## Brief
Go line by line through the data and copy those with the word "components".

(Collected data)
*** Begin section ***
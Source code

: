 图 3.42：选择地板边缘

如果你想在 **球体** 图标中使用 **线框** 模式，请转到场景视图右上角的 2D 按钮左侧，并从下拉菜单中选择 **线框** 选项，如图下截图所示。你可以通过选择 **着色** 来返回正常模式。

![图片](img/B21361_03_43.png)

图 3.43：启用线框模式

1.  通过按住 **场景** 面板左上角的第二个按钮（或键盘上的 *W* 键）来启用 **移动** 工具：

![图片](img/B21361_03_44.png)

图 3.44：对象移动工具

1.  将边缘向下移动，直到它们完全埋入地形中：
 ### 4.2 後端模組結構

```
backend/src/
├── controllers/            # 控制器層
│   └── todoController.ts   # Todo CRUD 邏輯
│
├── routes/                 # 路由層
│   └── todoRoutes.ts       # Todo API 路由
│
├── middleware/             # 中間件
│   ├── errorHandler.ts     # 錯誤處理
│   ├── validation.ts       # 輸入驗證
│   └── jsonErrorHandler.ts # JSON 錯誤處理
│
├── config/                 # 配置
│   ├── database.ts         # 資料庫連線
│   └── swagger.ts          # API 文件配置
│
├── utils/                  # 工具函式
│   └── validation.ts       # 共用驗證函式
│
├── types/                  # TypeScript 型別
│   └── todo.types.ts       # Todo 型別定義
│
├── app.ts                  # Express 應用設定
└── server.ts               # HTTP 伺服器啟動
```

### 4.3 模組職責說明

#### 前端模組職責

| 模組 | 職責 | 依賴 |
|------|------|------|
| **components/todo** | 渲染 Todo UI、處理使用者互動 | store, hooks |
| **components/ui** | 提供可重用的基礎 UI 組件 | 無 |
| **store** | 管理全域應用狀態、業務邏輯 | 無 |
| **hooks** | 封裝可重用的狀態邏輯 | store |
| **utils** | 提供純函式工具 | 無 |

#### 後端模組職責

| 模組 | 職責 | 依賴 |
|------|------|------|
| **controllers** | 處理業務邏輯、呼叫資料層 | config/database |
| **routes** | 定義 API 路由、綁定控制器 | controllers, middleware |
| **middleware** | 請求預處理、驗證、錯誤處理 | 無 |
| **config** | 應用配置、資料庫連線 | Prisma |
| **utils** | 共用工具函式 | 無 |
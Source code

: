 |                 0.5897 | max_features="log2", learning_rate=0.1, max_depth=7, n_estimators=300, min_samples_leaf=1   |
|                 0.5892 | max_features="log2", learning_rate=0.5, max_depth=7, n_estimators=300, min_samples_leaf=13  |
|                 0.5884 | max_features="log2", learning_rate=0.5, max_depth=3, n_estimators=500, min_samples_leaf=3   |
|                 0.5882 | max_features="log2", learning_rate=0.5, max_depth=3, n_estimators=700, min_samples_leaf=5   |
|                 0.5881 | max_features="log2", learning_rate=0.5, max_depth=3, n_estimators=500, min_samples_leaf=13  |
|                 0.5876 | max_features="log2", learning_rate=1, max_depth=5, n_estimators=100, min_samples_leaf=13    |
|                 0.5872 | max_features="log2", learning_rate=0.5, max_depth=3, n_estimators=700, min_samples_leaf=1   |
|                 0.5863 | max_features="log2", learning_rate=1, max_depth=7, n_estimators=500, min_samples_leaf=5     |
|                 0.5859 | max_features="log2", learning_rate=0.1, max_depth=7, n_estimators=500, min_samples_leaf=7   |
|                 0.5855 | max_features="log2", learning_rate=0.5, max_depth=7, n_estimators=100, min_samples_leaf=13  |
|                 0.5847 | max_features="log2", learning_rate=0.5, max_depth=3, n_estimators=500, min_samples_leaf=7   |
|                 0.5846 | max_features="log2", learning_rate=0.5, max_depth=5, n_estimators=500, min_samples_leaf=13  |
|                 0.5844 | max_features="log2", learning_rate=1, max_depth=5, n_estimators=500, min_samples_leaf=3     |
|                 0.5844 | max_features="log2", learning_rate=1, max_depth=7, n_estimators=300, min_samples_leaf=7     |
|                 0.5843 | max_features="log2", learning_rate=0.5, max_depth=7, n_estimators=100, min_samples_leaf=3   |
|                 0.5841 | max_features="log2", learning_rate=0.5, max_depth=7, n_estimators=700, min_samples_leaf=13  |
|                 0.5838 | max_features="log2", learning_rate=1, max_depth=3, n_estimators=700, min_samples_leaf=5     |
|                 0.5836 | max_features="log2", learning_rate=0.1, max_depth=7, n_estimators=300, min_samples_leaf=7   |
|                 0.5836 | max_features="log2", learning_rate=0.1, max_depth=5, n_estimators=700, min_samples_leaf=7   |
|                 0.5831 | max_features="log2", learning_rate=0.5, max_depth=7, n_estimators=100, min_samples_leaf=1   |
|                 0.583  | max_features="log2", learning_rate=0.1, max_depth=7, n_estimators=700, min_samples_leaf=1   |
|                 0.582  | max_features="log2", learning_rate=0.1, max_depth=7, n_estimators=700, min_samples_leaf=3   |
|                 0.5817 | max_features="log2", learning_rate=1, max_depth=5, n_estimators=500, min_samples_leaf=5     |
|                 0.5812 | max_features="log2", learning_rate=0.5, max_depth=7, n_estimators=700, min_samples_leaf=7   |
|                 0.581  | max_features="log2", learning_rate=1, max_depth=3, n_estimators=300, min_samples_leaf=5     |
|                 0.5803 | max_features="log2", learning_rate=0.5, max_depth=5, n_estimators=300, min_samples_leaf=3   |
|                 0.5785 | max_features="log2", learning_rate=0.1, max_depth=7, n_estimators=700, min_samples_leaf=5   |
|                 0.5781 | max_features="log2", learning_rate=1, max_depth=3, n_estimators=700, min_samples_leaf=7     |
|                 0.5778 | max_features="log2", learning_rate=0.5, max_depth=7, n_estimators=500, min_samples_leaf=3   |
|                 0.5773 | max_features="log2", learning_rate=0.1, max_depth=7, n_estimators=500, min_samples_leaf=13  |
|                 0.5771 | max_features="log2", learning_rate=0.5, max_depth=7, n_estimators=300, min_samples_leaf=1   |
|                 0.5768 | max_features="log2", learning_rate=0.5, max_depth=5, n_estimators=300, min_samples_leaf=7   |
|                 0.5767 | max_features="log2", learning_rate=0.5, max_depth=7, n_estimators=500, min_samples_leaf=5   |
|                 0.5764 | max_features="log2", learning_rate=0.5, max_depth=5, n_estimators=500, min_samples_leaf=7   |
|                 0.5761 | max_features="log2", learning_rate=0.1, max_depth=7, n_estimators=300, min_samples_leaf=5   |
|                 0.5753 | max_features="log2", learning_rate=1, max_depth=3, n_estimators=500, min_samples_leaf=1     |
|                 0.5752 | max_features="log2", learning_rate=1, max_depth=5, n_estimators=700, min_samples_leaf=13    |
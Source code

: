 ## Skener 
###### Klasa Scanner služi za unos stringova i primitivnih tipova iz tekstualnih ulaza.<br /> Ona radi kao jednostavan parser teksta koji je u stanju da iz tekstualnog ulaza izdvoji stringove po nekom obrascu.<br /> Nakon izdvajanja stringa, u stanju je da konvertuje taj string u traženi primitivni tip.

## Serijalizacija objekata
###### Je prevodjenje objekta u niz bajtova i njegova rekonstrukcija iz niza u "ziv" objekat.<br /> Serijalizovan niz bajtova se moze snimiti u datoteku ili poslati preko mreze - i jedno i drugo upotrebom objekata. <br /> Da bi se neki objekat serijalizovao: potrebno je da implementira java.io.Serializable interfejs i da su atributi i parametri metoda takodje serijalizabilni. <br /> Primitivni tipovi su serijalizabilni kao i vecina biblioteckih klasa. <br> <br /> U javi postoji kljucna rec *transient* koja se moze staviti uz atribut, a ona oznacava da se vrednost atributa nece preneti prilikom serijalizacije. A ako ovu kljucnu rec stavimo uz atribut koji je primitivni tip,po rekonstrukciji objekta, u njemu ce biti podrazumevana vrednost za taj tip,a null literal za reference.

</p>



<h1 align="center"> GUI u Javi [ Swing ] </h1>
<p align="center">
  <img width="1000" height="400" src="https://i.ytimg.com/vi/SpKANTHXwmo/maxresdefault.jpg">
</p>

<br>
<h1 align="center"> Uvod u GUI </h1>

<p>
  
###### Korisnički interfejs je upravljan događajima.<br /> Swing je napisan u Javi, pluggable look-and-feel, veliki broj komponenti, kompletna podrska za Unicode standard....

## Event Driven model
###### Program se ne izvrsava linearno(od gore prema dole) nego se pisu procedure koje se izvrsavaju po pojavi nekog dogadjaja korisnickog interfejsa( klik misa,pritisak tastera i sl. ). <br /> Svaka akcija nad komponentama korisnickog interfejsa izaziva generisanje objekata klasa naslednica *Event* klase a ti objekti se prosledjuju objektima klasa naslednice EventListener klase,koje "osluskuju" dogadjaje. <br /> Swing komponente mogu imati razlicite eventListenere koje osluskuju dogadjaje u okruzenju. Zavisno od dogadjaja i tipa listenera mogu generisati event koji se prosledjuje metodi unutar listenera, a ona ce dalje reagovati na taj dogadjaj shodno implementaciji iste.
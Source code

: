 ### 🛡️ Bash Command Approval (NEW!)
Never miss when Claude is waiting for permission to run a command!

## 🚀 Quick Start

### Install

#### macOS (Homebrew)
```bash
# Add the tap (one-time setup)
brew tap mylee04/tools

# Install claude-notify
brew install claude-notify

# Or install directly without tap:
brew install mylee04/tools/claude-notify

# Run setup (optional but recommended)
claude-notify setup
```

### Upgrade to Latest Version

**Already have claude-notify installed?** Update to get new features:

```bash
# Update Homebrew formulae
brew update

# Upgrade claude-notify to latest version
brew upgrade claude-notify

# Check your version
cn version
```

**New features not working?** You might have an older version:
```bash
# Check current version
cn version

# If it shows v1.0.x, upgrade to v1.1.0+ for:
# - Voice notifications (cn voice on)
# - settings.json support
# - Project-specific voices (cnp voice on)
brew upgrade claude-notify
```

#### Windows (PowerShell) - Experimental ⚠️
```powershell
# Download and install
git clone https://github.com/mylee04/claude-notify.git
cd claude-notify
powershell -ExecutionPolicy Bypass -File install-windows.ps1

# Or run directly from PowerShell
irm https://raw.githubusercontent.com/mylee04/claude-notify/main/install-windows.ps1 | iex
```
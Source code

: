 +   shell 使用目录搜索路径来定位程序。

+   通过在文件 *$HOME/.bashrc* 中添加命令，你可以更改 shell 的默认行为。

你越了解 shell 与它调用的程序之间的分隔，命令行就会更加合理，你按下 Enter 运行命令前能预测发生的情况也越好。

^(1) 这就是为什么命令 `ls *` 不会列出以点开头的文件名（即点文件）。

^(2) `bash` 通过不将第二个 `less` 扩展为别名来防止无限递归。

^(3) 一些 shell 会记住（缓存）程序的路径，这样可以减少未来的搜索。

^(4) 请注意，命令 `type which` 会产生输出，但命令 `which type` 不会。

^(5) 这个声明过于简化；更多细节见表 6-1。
*** End section ***
## Answer for this exercise
| **components/todo** | 渲染 Todo UI、處理使用者互動 | store, hooks |
| **components/ui** | 提供可重用的基礎 UI 組件 | 無 |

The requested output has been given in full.